ABOUT THIS EXERCISE: When the line containing "### Registering in the window" is reached, begin reproducing lines exactly and continue through the last line of the records below.

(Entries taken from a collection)
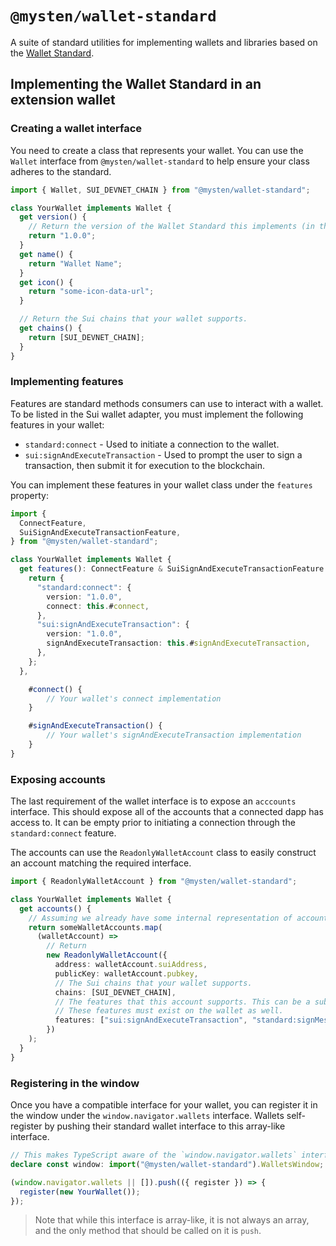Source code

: # `@mysten/wallet-standard`

A suite of standard utilities for implementing wallets and libraries based on the [Wallet Standard](https://github.com/wallet-standard/wallet-standard/).

## Implementing the Wallet Standard in an extension wallet

### Creating a wallet interface

You need to create a class that represents your wallet. You can use the `Wallet` interface from `@mysten/wallet-standard` to help ensure your class adheres to the standard.

```typescript
import { Wallet, SUI_DEVNET_CHAIN } from "@mysten/wallet-standard";

class YourWallet implements Wallet {
  get version() {
    // Return the version of the Wallet Standard this implements (in this case, 1.0.0).
    return "1.0.0";
  }
  get name() {
    return "Wallet Name";
  }
  get icon() {
    return "some-icon-data-url";
  }

  // Return the Sui chains that your wallet supports.
  get chains() {
    return [SUI_DEVNET_CHAIN];
  }
}
```

### Implementing features

Features are standard methods consumers can use to interact with a wallet. To be listed in the Sui wallet adapter, you must implement the following features in your wallet:

- `standard:connect` - Used to initiate a connection to the wallet.
- `sui:signAndExecuteTransaction` - Used to prompt the user to sign a transaction, then submit it for execution to the blockchain.

You can implement these features in your wallet class under the `features` property:

```typescript
import {
  ConnectFeature,
  SuiSignAndExecuteTransactionFeature,
} from "@mysten/wallet-standard";

class YourWallet implements Wallet {
  get features(): ConnectFeature & SuiSignAndExecuteTransactionFeature {
    return {
      "standard:connect": {
        version: "1.0.0",
        connect: this.#connect,
      },
      "sui:signAndExecuteTransaction": {
        version: "1.0.0",
        signAndExecuteTransaction: this.#signAndExecuteTransaction,
      },
    };
  },

	#connect() {
		// Your wallet's connect implementation
	}

	#signAndExecuteTransaction() {
		// Your wallet's signAndExecuteTransaction implementation
	}
}
```

### Exposing accounts

The last requirement of the wallet interface is to expose an `acccounts` interface. This should expose all of the accounts that a connected dapp has access to. It can be empty prior to initiating a connection through the `standard:connect` feature.

The accounts can use the `ReadonlyWalletAccount` class to easily construct an account matching the required interface.

```typescript
import { ReadonlyWalletAccount } from "@mysten/wallet-standard";

class YourWallet implements Wallet {
  get accounts() {
    // Assuming we already have some internal representation of accounts:
    return someWalletAccounts.map(
      (walletAccount) =>
        // Return
        new ReadonlyWalletAccount({
          address: walletAccount.suiAddress,
          publicKey: walletAccount.pubkey,
          // The Sui chains that your wallet supports.
          chains: [SUI_DEVNET_CHAIN],
          // The features that this account supports. This can be a subset of the wallet's supported features.
          // These features must exist on the wallet as well.
          features: ["sui:signAndExecuteTransaction", "standard:signMessage"],
        })
    );
  }
}
```

### Registering in the window

Once you have a compatible interface for your wallet, you can register it in the window under the `window.navigator.wallets` interface. Wallets self-register by pushing their standard wallet interface to this array-like interface.

```typescript
// This makes TypeScript aware of the `window.navigator.wallets` interface.
declare const window: import("@mysten/wallet-standard").WalletsWindow;

(window.navigator.wallets || []).push(({ register }) => {
  register(new YourWallet());
});
```

> Note that while this interface is array-like, it is not always an array, and the only method that should be called on it is `push`.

EXERCISE ANSWER:
### Registering in the window

Once you have a compatible interface for your wallet, you can register it in the window under the `window.navigator.wallets` interface. Wallets self-register by pushing their standard wallet interface to this array-like interface.

```typescript
// This makes TypeScript aware of the `window.navigator.wallets` interface.
declare const window: import("@mysten/wallet-standard").WalletsWindow;

(window.navigator.wallets || []).push(({ register }) => {
  register(new YourWallet());
});
```

> Note that while this interface is array-like, it is not always an array, and the only method that should be called on it is `push`.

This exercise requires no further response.